Plus largement, sur les questions de genre, le RN reste fidèle à sa vision hétéronormée et LGBTQIphobe. En bonne place dans le programme du RN à la présidentielle, on trouver la fin de la PMA et la réforme du PACS. En 2021, Marine Le Pen affiche son accord avec la loi anti-LGBT adoptée par Orban en Hongrie. Elle va jusqu’à reprendre les mots exacts du chef d’état hongrois d’extrême-droite “Je pense qu’il ne faut faire la promotion d’aucune sexualité auprès des mineurs”, alimentant l’amalgame entre homosexualité et pédophilie.
Le projet raciste et nationaliste du RN est enfin toujours aussi présent. Son analyse du « mondialisme » qui serait à l’origine de la crise sociétale est en droite ligne avec le rejet par Jean-Marie Le Pen d’une société cosmopolite. Le chômage et la pauvreté, pour Marine Le Pen, ne sont toujours pas un problème de répartition des richesses, mais d’immigration. Et si elle laisse à Zemmour formuler l’immonde théorie conspirationniste du grand remplacement, elle continue de stigmatiser l’islam en instrumentalisant la laïcité. Et en opposant honteusement les classes populaires françaises et les étrangers, elle continue de prôner la « préférence nationale ».
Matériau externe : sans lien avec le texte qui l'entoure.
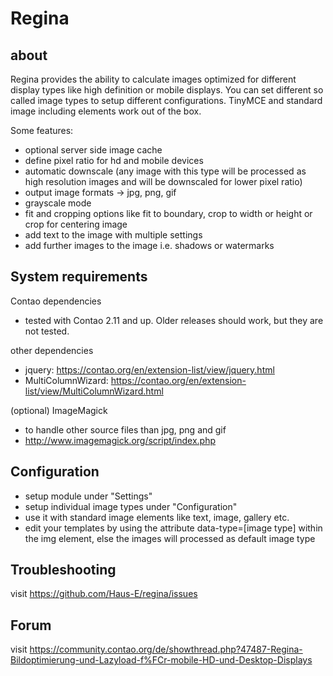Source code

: Regina
======

about
-----

Regina provides the ability to calculate images optimized for different display types like high definition or mobile displays. You can set different so called image types to setup different configurations. TinyMCE and standard image including elements work out of the box.

Some features:
* optional server side image cache
* define pixel ratio for hd and mobile devices
* automatic downscale (any image with this type will be processed as high resolution images and will be downscaled for lower pixel ratio)
* output image formats -> jpg, png, gif
* grayscale mode
* fit and cropping options like fit to boundary, crop to width or height or crop for centering image
* add text to the image with multiple settings
* add further images to the image i.e. shadows or watermarks

System requirements
-------------------

Contao dependencies
* tested with Contao 2.11 and up. Older releases should work, but they are not tested.

other dependencies
* jquery: https://contao.org/en/extension-list/view/jquery.html
* MultiColumnWizard: https://contao.org/en/extension-list/view/MultiColumnWizard.html

(optional) ImageMagick
* to handle other source files than jpg, png and gif
* http://www.imagemagick.org/script/index.php

Configuration
-------------
* setup module under "Settings"
* setup individual image types under "Configuration"
* use it with standard image elements like text, image, gallery etc.
* edit your templates by using the attribute data-type=[image type] within the img element, else the images will processed as default image type

Troubleshooting
---------------
visit https://github.com/Haus-E/regina/issues

Forum
-----
visit https://community.contao.org/de/showthread.php?47487-Regina-Bildoptimierung-und-Lazyload-f%FCr-mobile-HD-und-Desktop-Displays
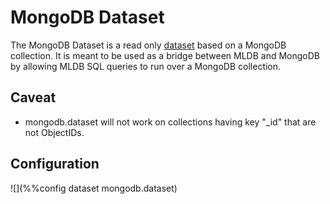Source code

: # MongoDB Dataset

The MongoDB Dataset is a read only [dataset](/doc/builtin/datasets/Datasets.md)
based on a MongoDB collection. It is meant to be used as a bridge between MLDB
and MongoDB by allowing MLDB SQL queries to run over a MongoDB collection.

## Caveat
- mongodb.dataset will not work on collections having key "_id" that are not
  ObjectIDs.

## Configuration

![](%%config dataset mongodb.dataset)
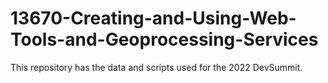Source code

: # 13670-Creating-and-Using-Web-Tools-and-Geoprocessing-Services
This repository has the data and scripts used for the 2022 DevSummit.
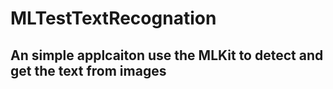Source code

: # MLTestTextRecognation

## An simple applcaiton use the MLKit to detect and get the text from images 
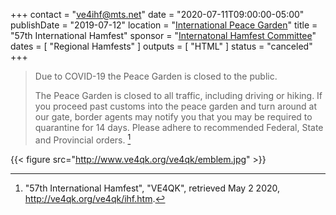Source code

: +++
contact = "[ve4ihf@mts.net](mailto:ve4ihf@mts.net)"
date = "2020-07-11T09:00:00-05:00"
publishDate = "2019-07-12"
location = "[International Peace Garden](https://goo.gl/maps/teHWPUnioC72)"
title = "57th International Hamfest"
sponsor = "[Internatonal Hamfest Committee](http://ve4qk.org/ve4qk/ihf.htm)"
dates = [ "Regional Hamfests" ]
outputs = [ "HTML" ]
status = "canceled"
+++

>Due to COVID-19 the Peace Garden is closed to the public.
>
>The Peace Garden is closed to all traffic, including driving or hiking.
>If you proceed past customs into the peace garden and turn around at
>our gate, border agents may notify you that you may be required to
>quarantine for 14 days. Please adhere to recommended Federal, State and
>Provincial orders. [^1]

<p class="clear"></p>

{{< figure src="http://www.ve4qk.org/ve4qk/emblem.jpg" >}}

[^1]: "57th International Hamfest", "VE4QK", retrieved May 2 2020, http://ve4qk.org/ve4qk/ihf.htm.
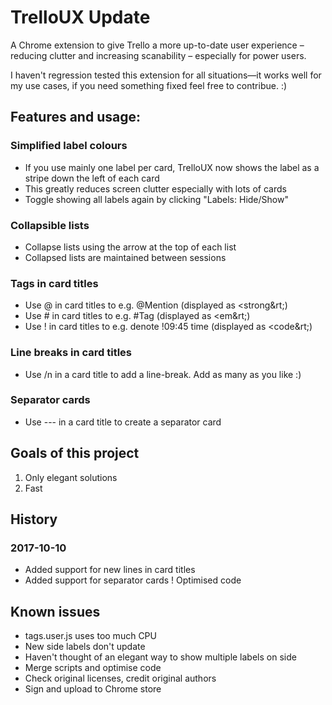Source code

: # TrelloUX Update

A Chrome extension to give Trello a more up-to-date user experience – reducing clutter and increasing scanability – especially for power users.

I haven't regression tested this extension for all situations—it works well for my use cases, if you need something fixed feel free to contribue. :) 

## Features and usage:

### Simplified label colours
- If you use mainly one label per card, TrelloUX now shows the label as a stripe down the left of each card
- This greatly reduces screen clutter especially with lots of cards
- Toggle showing all labels again by clicking "Labels: Hide/Show"

### Collapsible lists
- Collapse lists using the arrow at the top of each list
- Collapsed lists are maintained between sessions

### Tags in card titles
- Use @ in card titles to e.g. @Mention (displayed as &lt;strong&rt;)
- Use # in card titles to e.g. #Tag (displayed as &lt;em&rt;)
- Use ! in card titles to e.g. denote !09:45 time (displayed as &lt;code&rt;)

### Line breaks in card titles
- Use /n in a card title to add a line-break. Add as many as you like :)

### Separator cards
- Use --- in a card title to create a separator card

## Goals of this project
1. Only elegant solutions
2. Fast

## History

### 2017-10-10
+ Added support for new lines in card titles
+ Added support for separator cards
! Optimised code

## Known issues
- tags.user.js uses too much CPU
- New side labels don't update
- Haven't thought of an elegant way to show multiple labels on side
- Merge scripts and optimise code
- Check original licenses, credit original authors
- Sign and upload to Chrome store
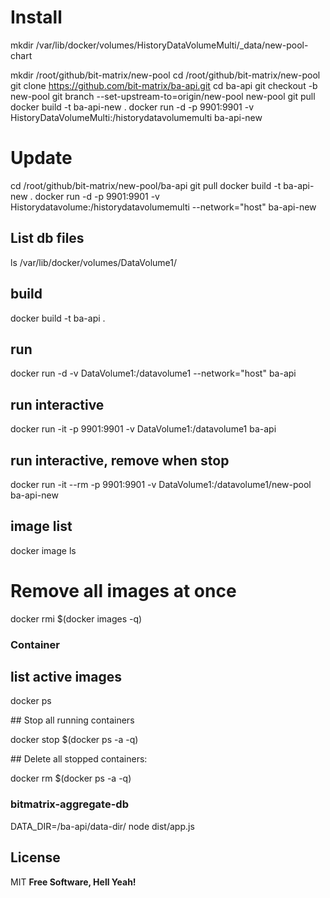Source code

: # Install

mkdir /var/lib/docker/volumes/HistoryDataVolumeMulti/\_data/new-pool-chart

mkdir /root/github/bit-matrix/new-pool
cd /root/github/bit-matrix/new-pool
git clone https://github.com/bit-matrix/ba-api.git
cd ba-api
git checkout -b new-pool
git branch --set-upstream-to=origin/new-pool new-pool
git pull
docker build -t ba-api-new .
docker run -d -p 9901:9901 -v HistoryDataVolumeMulti:/historydatavolumemulti ba-api-new

# Update

cd /root/github/bit-matrix/new-pool/ba-api
git pull
docker build -t ba-api-new .
docker run -d -p 9901:9901 -v Historydatavolume:/historydatavolumemulti --network="host" ba-api-new

## List db files

ls /var/lib/docker/volumes/DataVolume1/

## build

docker build -t ba-api .

## run

docker run -d -v DataVolume1:/datavolume1 --network="host" ba-api

## run interactive

docker run -it -p 9901:9901 -v DataVolume1:/datavolume1 ba-api

## run interactive, remove when stop

docker run -it --rm -p 9901:9901 -v DataVolume1:/datavolume1/new-pool ba-api-new

## image list

docker image ls

# Remove all images at once

docker rmi $(docker images -q)

### Container

## list active images

docker ps

## Stop all running containers

docker stop $(docker ps -a -q)

## Delete all stopped containers:

docker rm $(docker ps -a -q)

### bitmatrix-aggregate-db

DATA_DIR=/ba-api/data-dir/ node dist/app.js

## License

MIT
**Free Software, Hell Yeah!**
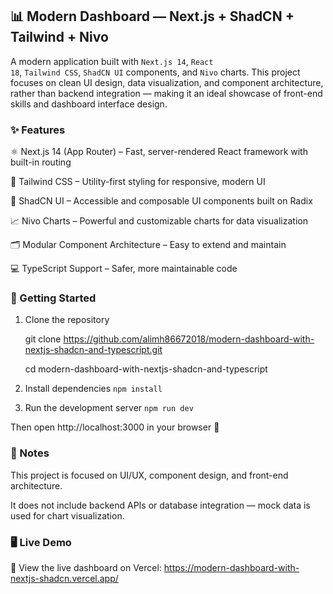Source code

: <h2>📊 Modern Dashboard — Next.js + ShadCN + Tailwind + Nivo</h2>

A modern application built with <code>Next.js 14</code>, <code>React 18</code>, <code>Tailwind CSS</code>, <code>ShadCN UI</code> components, and <code>Nivo</code> charts.
This project focuses on clean UI design, data visualization, and component architecture, rather than backend integration — making it an ideal showcase of front-end skills and dashboard interface design.



<h3>✨ Features</h3>

⚛️ Next.js 14 (App Router) – Fast, server-rendered React framework with built-in routing

🎨 Tailwind CSS – Utility-first styling for responsive, modern UI

🧩 ShadCN UI – Accessible and composable UI components built on Radix

📈 Nivo Charts – Powerful and customizable charts for data visualization

🗂️ Modular Component Architecture – Easy to extend and maintain

💻 TypeScript Support – Safer, more maintainable code



<h3>🚀 Getting Started</h3>

1. Clone the repository

     git clone https://github.com/alimh86672018/modern-dashboard-with-nextjs-shadcn-and-typescript.git
     
     cd modern-dashboard-with-nextjs-shadcn-and-typescript

2. Install dependencies
<code>npm install</code>

3. Run the development server
<code>npm run dev</code>

Then open http://localhost:3000
 in your browser 🚀



<h3>📌 Notes</h3>

This project is focused on UI/UX, component design, and front-end architecture.

It does not include backend APIs or database integration — mock data is used for chart visualization.


<h3>🖥 Live Demo</h3>

🔗 View the live dashboard on Vercel: https://modern-dashboard-with-nextjs-shadcn.vercel.app/
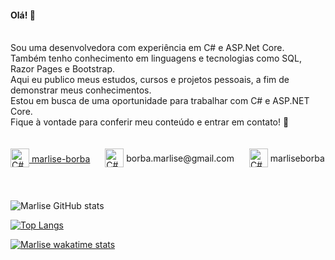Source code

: #### Olá! 👋

<br>
Sou uma desenvolvedora com experiência em C# e ASP.Net Core.<br/>
Também tenho conhecimento em linguagens e tecnologias como SQL, Razor Pages e Bootstrap.<br/>
Aqui eu publico meus estudos, cursos e projetos pessoais, a fim de demonstrar meus conhecimentos.<br/>
Estou em busca de uma oportunidade para trabalhar com C# e ASP.NET Core.<br/>
Fique à vontade para conferir meu conteúdo e entrar em contato! 🤝<br/>
<br/>
<br/>
<div style="display: inline_block">
<a href="https://www.linkedin.com/in/marlise-borba/"> <img style="margin: 0 0 5px 0" align="center" height="30" alt="C#" src="https://cdn1.iconfinder.com/data/icons/logotypes/32/circle-linkedin-1024.png"> marlise-borba</a>
<img style="margin: 0px 0px 5px 20px" align="center" height="30" alt="C#" src="https://static-00.iconduck.com/assets.00/gmail-icon-509x512-ikquhn8l.png" /> borba.marlise@gmail.com
<img style="margin: 0px 0px 5px 20px" align="center" height="30" alt="C#" src="https://logodownload.org/wp-content/uploads/2017/11/discord-logo-1-1.png" /> marliseborba </div>
<br/>
<br/>

![Marlise GitHub stats](https://github-readme-stats.vercel.app/api?username=marliseborba&theme=jolly&show_icons=true&hide_rank=true&include_all_commits=true&bg_color=DEG,00000000,2b1544)

[![Top Langs](https://github-readme-stats.vercel.app/api/top-langs/?username=marliseborba&langs_count=20&theme=jolly&bg_color=DEG,00000000,2b1544&layout=compact)](https://github.com/marliseborba/github-readme-stats)

[![Marlise wakatime stats](https://github-readme-stats.vercel.app/api/wakatime?username=marliseborba&theme=jolly&bg_color=DEG,00000000,2b1544&layout=compact&hide=objective-c,gdscript3,swig,ca65%20assembler,assembly,prolog,binary,gdscript3,other)](https://github.com/marliseborba/github-readme-stats)
<br>
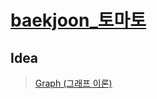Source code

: # [baekjoon_토마토](https://www.acmicpc.net/problem/7576)   
## Idea   
>  <a href="/Notes/그래프 이론" target="_blank">Graph (그래프 이론)</a>   
>     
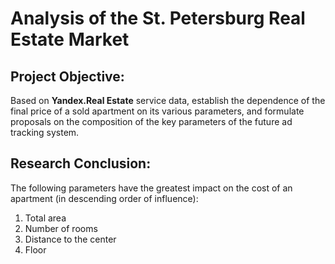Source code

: # Analysis of the St. Petersburg Real Estate Market

## Project Objective:
Based on **Yandex.Real Estate** service data, establish the dependence of the final price of a sold apartment on its various parameters, and formulate proposals on the composition of the key parameters of the future ad tracking system.

## Research Conclusion:
The following parameters have the greatest impact on the cost of an apartment (in descending order of influence):
1. Total area
2. Number of rooms
3. Distance to the center
4. Floor
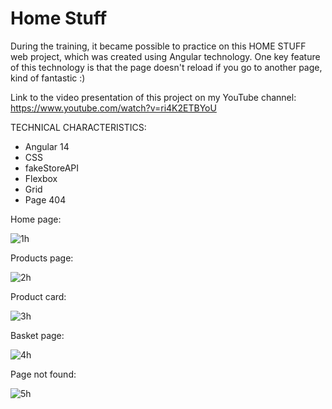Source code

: # Home Stuff
During the training, it became possible to practice on this HOME STUFF web project, which was created using Angular technology. One key feature of this technology is that the page doesn't reload if you go to another page, kind of fantastic :)

Link to the video presentation of this project on my YouTube channel: <br/>
https://www.youtube.com/watch?v=ri4K2ETBYoU

TECHNICAL CHARACTERISTICS:
- Angular 14
- CSS
- fakeStoreAPI
- Flexbox
- Grid
- Page 404

Home page:

![1h](https://user-images.githubusercontent.com/87872240/185621541-ce52a63c-f03c-4315-8a2e-f4d11bc62f77.png)

Products page:

![2h](https://user-images.githubusercontent.com/87872240/185621612-d3acbbce-152c-4717-a371-9d972569aa14.png)

Product card:

![3h](https://user-images.githubusercontent.com/87872240/185621700-ecf139e7-157c-45ec-ba63-c9df72bc3bf2.png)

Basket page: 

![4h](https://user-images.githubusercontent.com/87872240/185621777-ea349f8a-6407-4509-928e-4c97761f93f3.png)

Page not found:

![5h](https://user-images.githubusercontent.com/87872240/185621863-1dd42601-2d9e-43b3-8897-76556e141362.png)
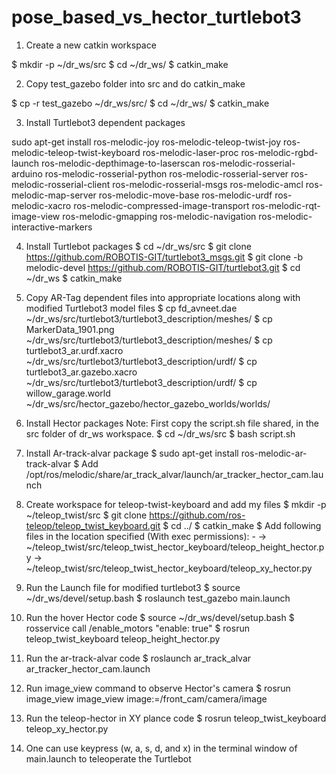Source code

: # pose_based_vs_hector_turtlebot3

1. Create a new catkin workspace 

$ mkdir -p ~/dr_ws/src
$ cd ~/dr_ws/
$ catkin_make


2. Copy test_gazebo folder into src and do catkin_make

$ cp -r test_gazebo ~/dr_ws/src/
$ cd ~/dr_ws/
$ catkin_make

3. Install Turtlebot3 dependent packages

sudo apt-get install ros-melodic-joy ros-melodic-teleop-twist-joy ros-melodic-teleop-twist-keyboard ros-melodic-laser-proc ros-melodic-rgbd-launch ros-melodic-depthimage-to-laserscan ros-melodic-rosserial-arduino ros-melodic-rosserial-python ros-melodic-rosserial-server ros-melodic-rosserial-client ros-melodic-rosserial-msgs ros-melodic-amcl ros-melodic-map-server ros-melodic-move-base ros-melodic-urdf ros-melodic-xacro ros-melodic-compressed-image-transport ros-melodic-rqt-image-view ros-melodic-gmapping ros-melodic-navigation ros-melodic-interactive-markers


4. Install Turtlebot packages 
$ cd ~/dr_ws/src
$ git clone https://github.com/ROBOTIS-GIT/turtlebot3_msgs.git
$ git clone -b melodic-devel https://github.com/ROBOTIS-GIT/turtlebot3.git
$ cd ~/dr_ws
$ catkin_make

5. Copy AR-Tag dependent files into appropriate locations along with modified Turtlebot3 model files
$ cp fd_avneet.dae ~/dr_ws/src/turtlebot3/turtlebot3_description/meshes/
$ cp MarkerData_1901.png ~/dr_ws/src/turtlebot3/turtlebot3_description/meshes/
$ cp turtlebot3_ar.urdf.xacro  ~/dr_ws/src/turtlebot3/turtlebot3_description/urdf/
$ cp turtlebot3_ar.gazebo.xacro ~/dr_ws/src/turtlebot3/turtlebot3_description/urdf/
$ cp willow_garage.world ~/dr_ws/src/hector_gazebo/hector_gazebo_worlds/worlds/

6. Install Hector packages
Note: First copy the script.sh file shared, in the src folder of dr_ws workspace. 
$ cd ~/dr_ws/src
$ bash script.sh

7. Install Ar-track-alvar package
$ sudo apt-get install ros-melodic-ar-track-alvar
$ Add /opt/ros/melodic/share/ar_track_alvar/launch/ar_tracker_hector_cam.launch

8. Create workspace for teleop-twist-keyboard and add my files
$ mkdir -p ~/teleop_twist/src
$ git clone https://github.com/ros-teleop/teleop_twist_keyboard.git
$ cd ../
$ catkin_make
$ Add following files in the location specified (With exec permissions): - 
  -> ~/teleop_twist/src/teleop_twist_hector_keyboard/teleop_height_hector.py
  -> ~/teleop_twist/src/teleop_twist_hector_keyboard/teleop_xy_hector.py

9. Run the Launch file for modified turtlebot3
$ source ~/dr_ws/devel/setup.bash
$ roslaunch test_gazebo main.launch

10. Run the hover Hector code
$ source ~/dr_ws/devel/setup.bash
$ rosservice call /enable_motors "enable: true"
$ rosrun teleop_twist_keyboard teleop_height_hector.py

11. Run the ar-track-alvar code
$ roslaunch ar_track_alvar ar_tracker_hector_cam.launch

12. Run image_view command to observe Hector's camera
$ rosrun image_view image_view image:=/front_cam/camera/image

13. Run the teleop-hector in XY plance code
$ rosrun teleop_twist_keyboard teleop_xy_hector.py

14. One can use keypress (w, a, s, d, and x) in the terminal window of main.launch to teleoperate the Turtlebot
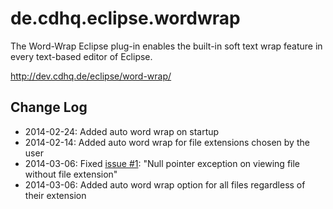 de.cdhq.eclipse.wordwrap
========================

The Word-Wrap Eclipse plug-in enables the built-in soft text wrap feature in every text-based editor of Eclipse.

http://dev.cdhq.de/eclipse/word-wrap/

Change Log
----------
* 2014-02-24: Added auto word wrap on startup
* 2014-02-14: Added auto word wrap for file extensions chosen by the user
* 2014-03-06: Fixed [issue #1](/../../issues/1): "Null pointer exception on viewing file without file extension"
* 2014-03-06: Added auto word wrap option for all files regardless of their extension
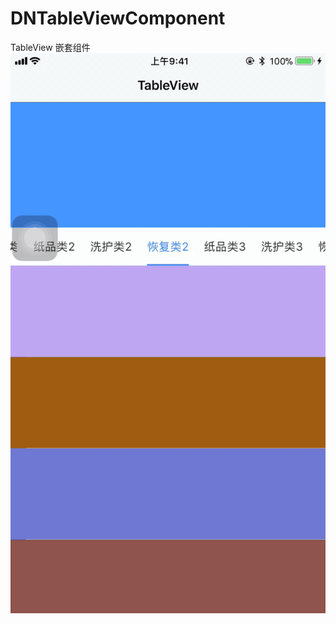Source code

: # DNTableViewComponent
TableView 嵌套组件
![效果图](https://raw.githubusercontent.com/git-hushuai/DNTableViewComponent/master/DNTableViewComponent/2018-03-23%2012_56_16.gif)
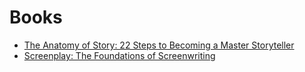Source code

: # Books

* [The Anatomy of Story: 22 Steps to Becoming a Master Storyteller](https://amzn.to/3kEiZ4g)
* [Screenplay: The Foundations of Screenwriting](https://amzn.to/3wSW1sz)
Pour terminer, alors que Marine Le Pen annonce vouloir gouverner avec Zemmour, on ne passera pas sous silence le programme rétrograde de ce dernier :
- Très clairement ultra-libéral : « travailler plus pour gagner plus », report de l’âge de la retraite à 64 ans, baisse des charges pour les entreprises, baisse majeure du taux d’impôt sur les sociétés, limitation du dialogue social en relevant le seuil de consultation en entreprise de 50 à 250 salariés.
- Ultra-autoritaire : présomption de légitime défense en cas d’usage de leurs armes par les policiers, armement des polices municipales,
- Fermeture totale des frontières à l’immigration, fin du droit d’asile, suppression des droits élémentaires pour tout étranger vivant en France.
- Interdiction des prénoms non issus des « calendriers français et régionaux »
- Rétablissement de la blouse à l’école et interdiction du port du voile dans l’espace public.
- Exclusion des systèmes d’éducation mixtes des enfants handicapés.
- Suspicion de fraude généralisée pour les allocataires des minimas sociaux : « imposer des contrôles systématiques des allocataires », « création d’une brigade nationale de lutte anti-fraude », « lutter contre les arrêts maladie frauduleux »
Il nous reste peu de temps avant que le post-fascisme ne risque de prendre le pouvoir. Ce serait bien sûr une catastrophe politique et morale pour la France, pour les personnes racisées, et également pour les travailleur.euses et les précaires. Il nous reste peu de temps pour convaincre, autour de nous. Les hésitant.es, les mal informé.es, celles et ceux, parmi les plus jeunes, qui ne connaissent pas l’histoire du RN et qui ont été berné.es par la stratégie de dédiabolisation.